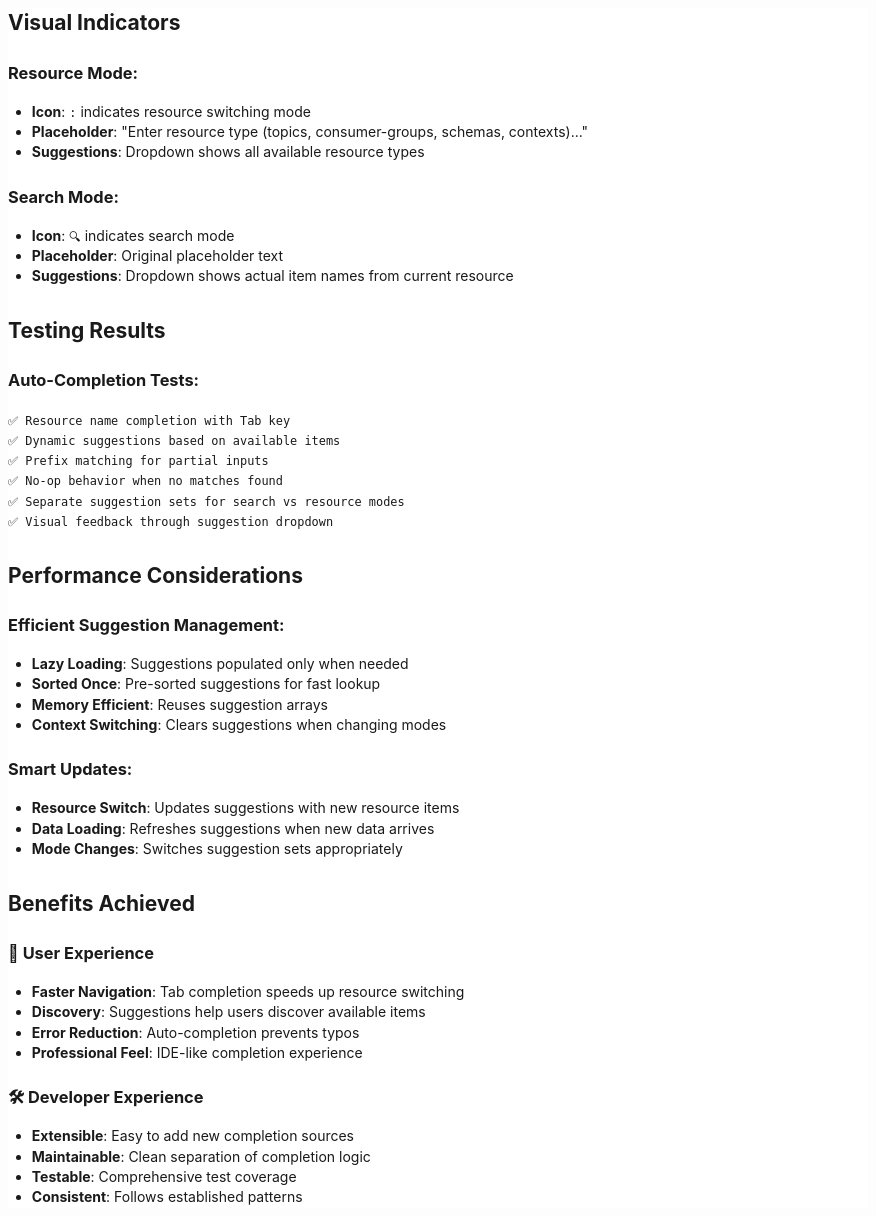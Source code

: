 ## **Visual Indicators**

### **Resource Mode:**
- **Icon**: `:` indicates resource switching mode
- **Placeholder**: "Enter resource type (topics, consumer-groups, schemas, contexts)..."
- **Suggestions**: Dropdown shows all available resource types

### **Search Mode:**
- **Icon**: `🔍` indicates search mode  
- **Placeholder**: Original placeholder text
- **Suggestions**: Dropdown shows actual item names from current resource

## **Testing Results**

### **Auto-Completion Tests:**
```
✅ Resource name completion with Tab key
✅ Dynamic suggestions based on available items  
✅ Prefix matching for partial inputs
✅ No-op behavior when no matches found
✅ Separate suggestion sets for search vs resource modes
✅ Visual feedback through suggestion dropdown
```

## **Performance Considerations**

### **Efficient Suggestion Management:**
- **Lazy Loading**: Suggestions populated only when needed
- **Sorted Once**: Pre-sorted suggestions for fast lookup
- **Memory Efficient**: Reuses suggestion arrays
- **Context Switching**: Clears suggestions when changing modes

### **Smart Updates:**
- **Resource Switch**: Updates suggestions with new resource items
- **Data Loading**: Refreshes suggestions when new data arrives
- **Mode Changes**: Switches suggestion sets appropriately

## **Benefits Achieved**

### 🚀 **User Experience**
- **Faster Navigation**: Tab completion speeds up resource switching
- **Discovery**: Suggestions help users discover available items
- **Error Reduction**: Auto-completion prevents typos
- **Professional Feel**: IDE-like completion experience

### 🛠️ **Developer Experience**  
- **Extensible**: Easy to add new completion sources
- **Maintainable**: Clean separation of completion logic
- **Testable**: Comprehensive test coverage
- **Consistent**: Follows established patterns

*****

Check how many lines in the entries contain "Visual", and reply with that number alone.

2